The modern era in art, stretching roughly from the mid-18th to the mid-20th century, could be said to comprise a long series of bold statements, each aimed at carrying artistic practice into uncharted territories. As industrialization created a new middle class and an urbanized society, artists responded to the changing environment with new ways of seeing and rendering.
At Heather James Fine Art in Palm Desert, the exhibition Masters of Modernism and Impressionism surveys many of the movements that made the avant-garde so exciting. The robust show of approximately 25 works features examples from the Impressionist, Post-Impressionist, Fauvist, and Cubist eras, among others — an opportunity to view a span of historical avant-garde works side by side.
The short-lived but highly influential Fauvist movement built on the achievements of the Impressionists by foregoing naturalistic renditions in favor of intensely vivid, high-contrast colors. The Heather James exhibition includes a striking work by Kees van Dongen, a Dutch artist who became a core member of the Paris-based Fauves. Van Dongen loved the glamour of Parisian life and was known for his sometimes-racy portraits of fashionable society women. Recuerdo de Toledo (1908), with its wistful title and apparent setting on the outskirts of a Spanish town, is a moving example of the artist’s work with nudes, featuring subtle manipulations of green and yellow highlights against a rich blue background.
While the great Fernand Léger is considered a major figure in the Cubist movement, the actual trajectory of his career was multifaceted, absorbing influences from Fauvism, futurism, Surrealism, neo-classicism, and social realism. The breadth of his oeuvre shows he was a fiercely independent artist who consistently hewed to his own vision. La racine noire et fragment d’objets (The black root and fragments of objects), dated between 1943 and 1950, was painted close to the end of his life, yet it shows no decline in the rigor of his practice. An abstract work that references organic and man made objects, the painting marries the flat planes of Cubism with the free association of Surrealism.
Heather James Fine Art, which also shows contemporary artists, appears intent on making an annual tradition of bringing Old Masters exhibitions to the Coachella Valley; the gallery published a book documenting last year’s Picasso exhibition.
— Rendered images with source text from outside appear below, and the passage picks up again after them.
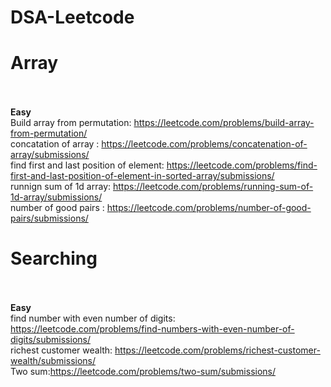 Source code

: # DSA-Leetcode

# **Array**<br /> <br />
**Easy** <br />
Build array from permutation: https://leetcode.com/problems/build-array-from-permutation/  <br/>
concatation of array : https://leetcode.com/problems/concatenation-of-array/submissions/ <br/>
find first and last position of element: https://leetcode.com/problems/find-first-and-last-position-of-element-in-sorted-array/submissions/ <br/>
runnign sum of 1d array: https://leetcode.com/problems/running-sum-of-1d-array/submissions/   <br/>
number of good pairs : https://leetcode.com/problems/number-of-good-pairs/submissions/   <br/>
 



# **Searching**<br /> <br />
**Easy** <br />
find number with even number of digits: https://leetcode.com/problems/find-numbers-with-even-number-of-digits/submissions/ <br/>
richest customer wealth: https://leetcode.com/problems/richest-customer-wealth/submissions/ <br/>
Two sum:https://leetcode.com/problems/two-sum/submissions/
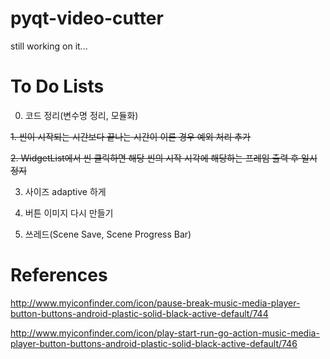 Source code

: # pyqt-video-cutter
still working on it...

# To Do Lists

0. 코드 정리(변수명 정리, 모듈화)

~~1. 씬이 시작되는 시간보다 끝나는 시간이 이른 경우 예외 처리 추가~~

~~2. WidgetList에서 씬 클릭하면 해당 씬의 시작 시각에 해당하는 프레임 출력 후 일시 정지~~

3. 사이즈 adaptive 하게 

4. 버튼 이미지 다시 만들기

5. 쓰레드(Scene Save, Scene Progress Bar)


# References

http://www.myiconfinder.com/icon/pause-break-music-media-player-button-buttons-android-plastic-solid-black-active-default/744

http://www.myiconfinder.com/icon/play-start-run-go-action-music-media-player-button-buttons-android-plastic-solid-black-active-default/746
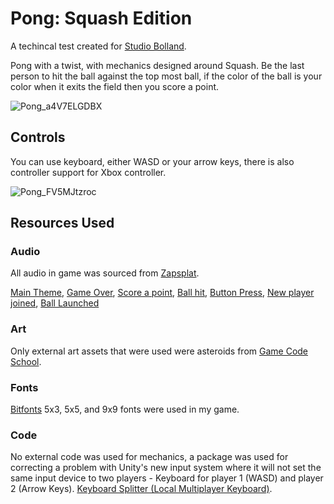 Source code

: # Pong: Squash Edition
A techincal test created for [Studio Bolland](https://www.studiobolland.com).

Pong with a twist, with mechanics designed around Squash. Be the last person to hit the ball against the top most ball, if the color of the ball is your color when it exits the field then you score a point.

![Pong_a4V7ELGDBX](https://user-images.githubusercontent.com/43545267/214413154-34714bf2-376f-47e6-92ba-2e1f92c83f90.png)


## Controls
You can use keyboard, either WASD or your arrow keys, there is also controller support for Xbox controller.

![Pong_FV5MJtzroc](https://user-images.githubusercontent.com/43545267/214413680-f531a700-99f9-42c9-b4c3-669b5bc14207.png)

## Resources Used
### Audio
All audio in game was sourced from [Zapsplat](https://www.zapsplat.com).

[Main Theme](https://www.zapsplat.com/music/game-music-action-retro-8-bit-style-bouncy-hard-dance-track-with-electronic-synths-and-drums/),
[Game Over](https://www.zapsplat.com/music/retro-8-bit-arcade-style-game-sound-fail-negative-4/),
[Score a point](https://www.zapsplat.com/music/retro-8-bit-game-collect-point-01/),
[Ball hit](https://www.zapsplat.com/music/retro-8-bit-game-hit-00/),
[Button Press](https://www.zapsplat.com/music/retro-8-bit-game-menu-navigate-03/),
[New player joined](https://www.zapsplat.com/music/retro-8-bit-game-jump/),
[Ball Launched](https://www.zapsplat.com/music/retro-8-bit-game-gunshot/)

### Art
Only external art assets that were used were asteroids from [Game Code School](http://gamecodeschool.com/unity/building-asteroids-arcade-game-in-unity/).

### Fonts
[Bitfonts](https://www.mattlag.com/bitfonts/) 5x3, 5x5, and 9x9 fonts were used in my game.

### Code
No external code was used for mechanics, a package was used for correcting a problem with Unity's new input system where it will not set the same input device to two players - Keyboard for player 1 (WASD) and player 2 (Arrow Keys). [Keyboard Splitter (Local Multiplayer Keyboard)](https://forum.unity.com/threads/keyboard-splitter-local-multiplayer-keyboard.874135/).
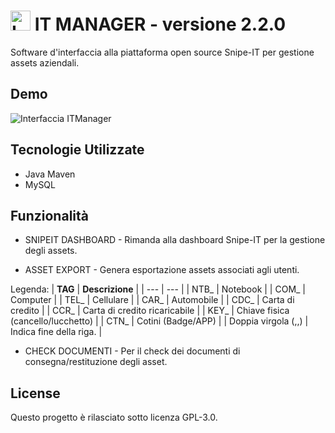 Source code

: # <img width="32" src="https://i.imgur.com/eepUIkx.png" alt="Logo ITManager">   IT MANAGER - versione 2.2.0

Software d'interfaccia alla piattaforma open source Snipe-IT per gestione assets aziendali.

## Demo

<img src="https://i.imgur.com/8RpNceF.png" alt="Interfaccia ITManager">

## Tecnologie Utilizzate

- Java Maven
- MySQL

## Funzionalità

- SNIPEIT DASHBOARD - Rimanda alla dashboard Snipe-IT per la gestione degli assets.

- ASSET EXPORT - Genera esportazione assets associati agli utenti.
  
Legenda:
| **TAG** | **Descrizione** |
| --- | --- |
| NTB_ | Notebook |
| COM_ | Computer |
| TEL_ | Cellulare |
| CAR_ | Automobile |
| CDC_ | Carta di credito |
| CCR_ | Carta di credito ricaricabile |
| KEY_ | Chiave fisica (cancello/lucchetto) |
| CTN_ | Cotini (Badge/APP) |
| Doppia virgola (,,) | Indica fine della riga. |

- CHECK DOCUMENTI - Per il check dei documenti di consegna/restituzione degli asset.

## License 

Questo progetto è rilasciato sotto licenza GPL-3.0.
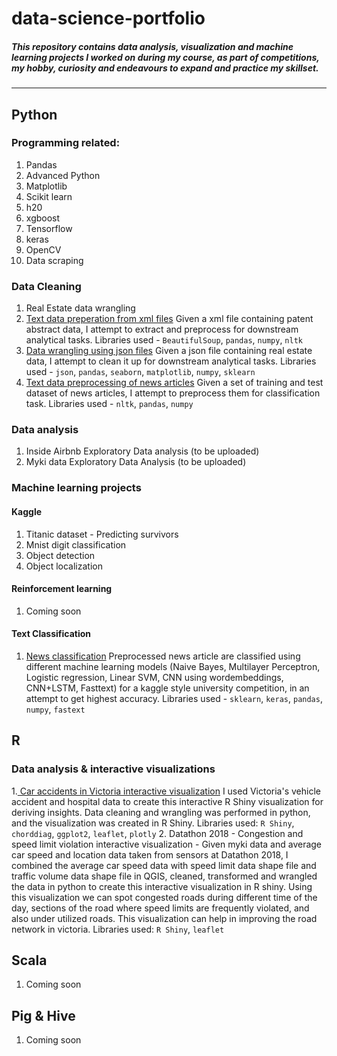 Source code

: # data-science-portfolio
##### This repository contains data analysis, visualization and machine learning projects I worked on during my course, as part of competitions, my hobby, curiosity and endeavours to expand and practice my skillset.
-------------------------------------------------------------------------------------------------------------------------------------

## Python

### Programming related:
1. Pandas
2. Advanced Python
3. Matplotlib
4. Scikit learn
5. h20
6. xgboost
7. Tensorflow
8. keras
9. OpenCV
10. Data scraping



### Data Cleaning
1. Real Estate data wrangling
2. [Text data preperation from xml files](https://github.com/VarunM24/data-science-portfolio/blob/master/Python/Wrangling/Xml-Text-preprocessing.ipynb "Python Jupyter notebook")
Given a xml file containing patent abstract data, I attempt to extract and preprocess for downstream analytical tasks.
Libraries used - `BeautifulSoup`, `pandas`, `numpy`, `nltk`
3. [Data wrangling using json files](https://github.com/VarunM24/data-science-portfolio/blob/master/Python/Wrangling/Json-data-wrangling.ipynb "Python Jupyter notebook")
Given a json file containing real estate data, I attempt to clean it up for downstream analytical tasks.
Libraries used - `json`, `pandas`, `seaborn`, `matplotlib`, `numpy`, `sklearn`
4. [Text data preprocessing of news articles](https://github.com/VarunM24/data-science-portfolio/blob/master/Python/Machine%20Learning/text-classification/News-classification/pre-processing/News-Preprocessing.ipynb "Python Jupyter notebook")
Given a set of training and test dataset of news articles, I attempt to preprocess them for classification task. 
Libraries used - `nltk`, `pandas`, `numpy`

### Data analysis

1. Inside Airbnb Exploratory Data analysis (to be uploaded)
2. Myki data Exploratory Data Analysis (to be uploaded)

### Machine learning projects

#### Kaggle
1. Titanic dataset - Predicting survivors
2. Mnist digit classification
3. Object detection
4. Object localization


#### Reinforcement learning
1. Coming soon

#### Text Classification
1. [News classification](https://github.com/VarunM24/data-science-portfolio/blob/master/Python/Machine%20Learning/text-classification/News-classification/modelling/News-Classification.ipynb "Python Jupyter notebook")
Preprocessed news article are classified using different machine learning models (Naive Bayes, Multilayer Perceptron, Logistic regression, Linear SVM, CNN using wordembeddings, CNN+LSTM, Fasttext) for a kaggle style university competition, in an attempt to get highest accuracy. Libraries used - `sklearn`, `keras`, `pandas`, `numpy`, `fastext`


## R

### Data analysis & interactive visualizations
1.[  Car accidents in Victoria interactive visualization](https://vm24.shinyapps.io/Victoria-car-accidents/ "ShinyApp")
I used Victoria's vehicle accident and hospital data to create this interactive R Shiny visualization for deriving insights. Data cleaning and wrangling was performed in python, and the visualization was created in R Shiny. Libraries used: `R Shiny`, `chorddiag`, `ggplot2`, `leaflet`, `plotly`
2. Datathon 2018 - Congestion and speed limit violation interactive visualization -
Given myki data and average car speed and location data taken from sensors at Datathon 2018, I combined the average car speed data with speed limit data shape file and traffic volume data shape file in QGIS, cleaned, transformed and wrangled the data in python to create this interactive visualization in R shiny. Using this visualization we can spot congested roads during different time of the day, sections of the road where speed limits are frequently violated, and also under utilized roads. This visualization can help in improving the road network in victoria. Libraries used: `R Shiny`,  `leaflet`

## Scala
1. Coming soon

## Pig & Hive
1. Coming soon
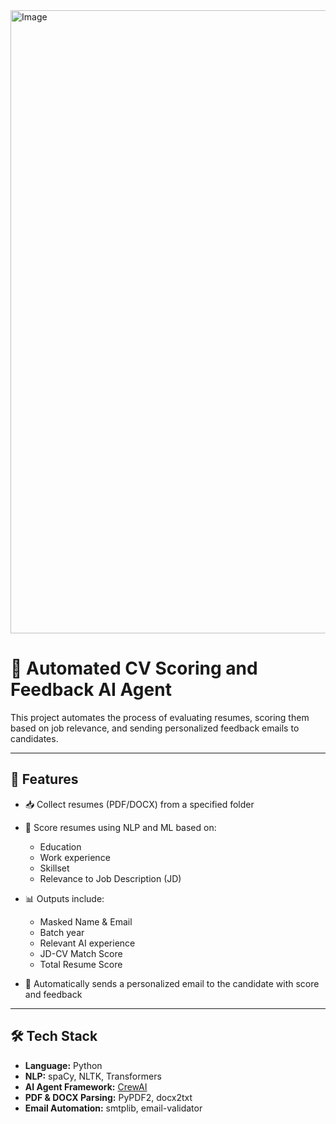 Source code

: <img width="997" alt="Image" src="https://github.com/user-attachments/assets/9be9fd4c-03db-4df2-a0c0-f230c3a5b9dd" />

# 🤖 Automated CV Scoring and Feedback AI Agent

This project automates the process of evaluating resumes, scoring them based on job relevance, and sending personalized feedback emails to candidates.

---

## 📌 Features

- 📥 Collect resumes (PDF/DOCX) from a specified folder
- 🧠 Score resumes using NLP and ML based on:
  - Education
  - Work experience
  - Skillset
  - Relevance to Job Description (JD)
    
- 📊 Outputs include:
  - Masked Name & Email
  - Batch year
  - Relevant AI experience
  - JD-CV Match Score
  - Total Resume Score
    
- 📧 Automatically sends a personalized email to the candidate with score and feedback

---

## 🛠️ Tech Stack

- **Language:** Python
- **NLP:** spaCy, NLTK, Transformers
- **AI Agent Framework:** [CrewAI](https://github.com/joaomdmoura/crewAI)
- **PDF & DOCX Parsing:** PyPDF2, docx2txt
- **Email Automation:** smtplib, email-validator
As gallery curator Chip Tom sees it, the Old Masters are not only a popular draw in their own right, but also they shed useful light on the practices of artists working today.
As if to prove this point, Masters of Modernism and Impressionism opened in November along-side Evocatecture, an intriguing group show of contemporary artists who use architectural forms as a lens through which to view psycho-logical states, cultural mores, and political frameworks. The five featured artists include the German-born Stefan Kürten, whose densely layered paintings investigate the failed dreams of the bourgeois world, and Naomi Safran-Hon, an expatriate Israeli artist who explores the ways in which landscape constructs identity in her conflict-ridden home country. These contemporary struggles offer a fascinating complement to the formal innovations of previous eras.